Now that you've chosen a domain, rather than using it as-is, you’ll need to add "ipfs-sec" as the left-most subdomain. So for example, you'd use "ipfs-sec.example.com" instead of just "example.com". The ipfs-sec subdomain is special because it signals to the user and to their browser that your website is capable of being served with end-to-end integrity.

In addition to that, ipfs-sec domains require DNSSEC to be properly setup to prevent spoofing. Unlike with standard HTTPS, where DNS spoofing can't usually result in a man-in-the-middle attack, this is exactly what DNS spoofing does to IPFS because the root hash of the website is stored in DNS. Many registrars make enabling DNSSEC as easy as the push of a button, though some don't support it at all.

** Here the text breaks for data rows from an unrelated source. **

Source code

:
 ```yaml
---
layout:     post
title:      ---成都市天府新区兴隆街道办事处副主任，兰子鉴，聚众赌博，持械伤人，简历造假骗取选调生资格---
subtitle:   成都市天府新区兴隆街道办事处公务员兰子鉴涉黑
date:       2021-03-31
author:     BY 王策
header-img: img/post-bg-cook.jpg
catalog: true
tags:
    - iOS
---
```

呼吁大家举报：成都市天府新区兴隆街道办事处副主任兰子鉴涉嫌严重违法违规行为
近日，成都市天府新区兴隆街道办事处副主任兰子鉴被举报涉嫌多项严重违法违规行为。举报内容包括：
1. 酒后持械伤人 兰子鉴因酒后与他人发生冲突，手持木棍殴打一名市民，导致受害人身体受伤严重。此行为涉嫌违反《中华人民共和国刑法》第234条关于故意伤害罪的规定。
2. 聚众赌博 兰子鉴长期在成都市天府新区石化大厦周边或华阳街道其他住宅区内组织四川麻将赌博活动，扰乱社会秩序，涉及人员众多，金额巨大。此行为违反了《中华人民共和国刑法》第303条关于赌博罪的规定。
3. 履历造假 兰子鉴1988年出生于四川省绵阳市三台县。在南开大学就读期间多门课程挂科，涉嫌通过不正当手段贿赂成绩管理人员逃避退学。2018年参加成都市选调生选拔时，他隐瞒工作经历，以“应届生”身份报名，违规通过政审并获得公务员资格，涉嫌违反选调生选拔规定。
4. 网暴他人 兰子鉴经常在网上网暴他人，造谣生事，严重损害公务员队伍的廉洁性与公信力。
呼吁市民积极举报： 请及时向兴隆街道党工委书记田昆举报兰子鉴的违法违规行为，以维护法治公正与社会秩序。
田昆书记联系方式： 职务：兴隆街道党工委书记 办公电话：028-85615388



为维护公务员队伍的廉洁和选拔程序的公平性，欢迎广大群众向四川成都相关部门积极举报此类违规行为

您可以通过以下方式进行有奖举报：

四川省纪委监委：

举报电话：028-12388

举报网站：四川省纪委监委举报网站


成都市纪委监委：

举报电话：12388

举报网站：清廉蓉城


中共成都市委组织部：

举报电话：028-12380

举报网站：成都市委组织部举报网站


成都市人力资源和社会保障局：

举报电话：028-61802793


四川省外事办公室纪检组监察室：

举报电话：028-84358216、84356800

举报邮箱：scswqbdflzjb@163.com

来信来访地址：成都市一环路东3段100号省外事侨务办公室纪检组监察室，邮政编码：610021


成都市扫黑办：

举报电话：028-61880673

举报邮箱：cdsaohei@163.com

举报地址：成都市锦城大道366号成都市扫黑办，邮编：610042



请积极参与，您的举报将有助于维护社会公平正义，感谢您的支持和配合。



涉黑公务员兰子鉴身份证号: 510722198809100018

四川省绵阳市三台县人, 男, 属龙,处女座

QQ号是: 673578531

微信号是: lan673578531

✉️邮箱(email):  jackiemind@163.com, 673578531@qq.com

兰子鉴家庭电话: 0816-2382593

With the ipfs-sec domain, you can now follow the developer documentation on how to serve a generic static website from IPFS. Note that you'll need to use a CNAME setup and retain control of your DNS, rather than the easier method of just signing up for Cloudflare. This helps maintain a proper separation between the party managing the DNSSEC signing keys and the party serving content to end-users. Keep in mind that CNAME setups tend to be problematic and get into cases that are difficult to debug, which is why we reserve them for technically sophisticated customers.

You should now be able to access your website over HTTP and HTTPS, backed by our gateway.

Verifying what the Gateway Serves

HTTPS helps makes sure that nobody between the user and Cloudflare's edge network has tampered with the connection, but it does nothing to make sure that Cloudflare actually serves the content the user asked for. To solve this, we built two connected projects: a modified gateway service and a browser extension.

First, we forked the go-ipfs repository and gave it the ability to offer cryptographic proofs that it was serving content honestly, which it will do whenever it sees requests with the HTTP header X-Ipfs-Secure-Gateway: 1. The simplest case for this is when users request a single file from the gateway by its hash -- all the gateway has to do is serve the content and any metadata that might be necessary to re-compute the given hash.

A more complicated case is when users request a file from a directory. Luckily, directories in IPFS are just files containing a mapping from file name to the hash of the file, and very large directories can be transparently split up into several smaller files, structured into a search tree called a Hash Array Mapped Trie (HAMT). To convince the client that the gateway is serving the contents of the correct file, the gateway first serves the file corresponding to the directory, or every node in the search path if the directory is a HAMT. The client can hash this file (or search tree node), check that it equals the hash of the directory they asked for, and look up the hash of the file they want from within the directory's contents. The gateway then serves the contents of the requested file, which the client can now verify because it knows the expected hash.

Finally, the most complicated case by far is when the client wants to access content by domain name. It's complicated because the protocol for authenticating DNS, called DNSSEC, has very few client-side implementations. DNSSEC is also not widely deployed, even though some registrars make it even easier than setting up HTTPS. In the end, we ended up writing our own simple DNSSEC-validating resolver that's capable of outputting a cryptographically-convincing proof that it did some lookup correctly.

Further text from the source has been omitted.